Post AWS1mEVqGNfXeDWDTs by leviramsey@social.vivaldi.net
 (DIR) More posts by leviramsey@social.vivaldi.net
 (DIR) Post #AWS1mDa3jDRql0U4Po by SethTisue@fosstodon.org
       2023-06-07T01:00:00Z
       
       0 likes, 0 repeats
       
       “Warning: Do not ever use JMH on Apple's M-series hardware”, says @djspiewak (with characteristic comic overstatement, of course) — they're weird processors that have very different performance characteristics than the CPUs you'll likely deploy on. #ScalaDays
       
 (DIR) Post #AWS1mEVqGNfXeDWDTs by leviramsey@social.vivaldi.net
       2023-06-07T13:37:39Z
       
       0 likes, 0 repeats
       
       @SethTisue @djspiewak Likely even if the processors you end up deploying on are ARM.
       
 (DIR) Post #AWS1mFFDXfxtuwkSCu by djspiewak@fosstodon.org
       2023-06-07T13:58:39Z
       
       0 likes, 0 repeats
       
       @leviramsey @SethTisue Indeed. The problem isn’t ARM (usually). The problem is the SoC.
       
 (DIR) Post #AWS1mFdg4jWz8oBzKi by SethTisue@fosstodon.org
       2023-06-07T01:04:33Z
       
       0 likes, 0 repeats
       
       P.S. on Planet Spiewak, slow things are “even even even even even more worse” and fast things are "l-u-u-u-u--u-udicrously fast”
       
 (DIR) Post #AWS1mFwSwsYm54yzcO by alexelcu@social.alexn.org
       2023-06-07T14:41:44Z
       
       0 likes, 0 repeats
       
       @djspiewak I was aware that M1/M2 has specific optimizations that aren't representative of other ARM platforms, but not that it makes such a difference in benchmarks. Are there any resources we can read?@leviramsey @SethTisue
       
 (DIR) Post #AWS9MCDYyKKydP43MG by djspiewak@fosstodon.org
       2023-06-07T16:06:42Z
       
       0 likes, 0 repeats
       
       @alexelcu @leviramsey @SethTisue It hasn't been talked about too much publicly to my knowledge, but it really works out to the same factors which make the M-series chips so incredibly fast in practice. The memory bandwidth and physical proximity of main memory to the compute units is the most relevant difference (for non-graphical workloads).
       
 (DIR) Post #AWSHu8iRIXUnFiCe2a by alexelcu@social.alexn.org
       2023-06-07T17:42:30Z
       
       0 likes, 0 repeats
       
       @djspiewak Ah, so memory access is faster.

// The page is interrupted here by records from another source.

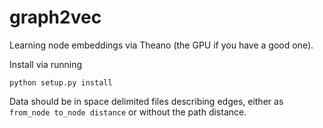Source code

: # graph2vec
Learning node embeddings via Theano (the GPU if you have a good one).

Install via running
```
python setup.py install
```
Data should be in space delimited files describing edges, either as `from_node to_node distance` or without the path distance.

Therefore, there's less pressure to optimize memory access patterns.@leviramsey @SethTisue
       
 (DIR) Post #AWSI5fkGpqnisRYhf6 by djspiewak@fosstodon.org
       2023-06-07T17:44:34Z
       
       0 likes, 0 repeats
       
       @alexelcu @leviramsey @SethTisue Exactly. In fact, memory access is so fast that it's almost like having a really, really large L3 cache. Since cache management is such a massive bottleneck in modern processes, this ends up significantly distorting performance.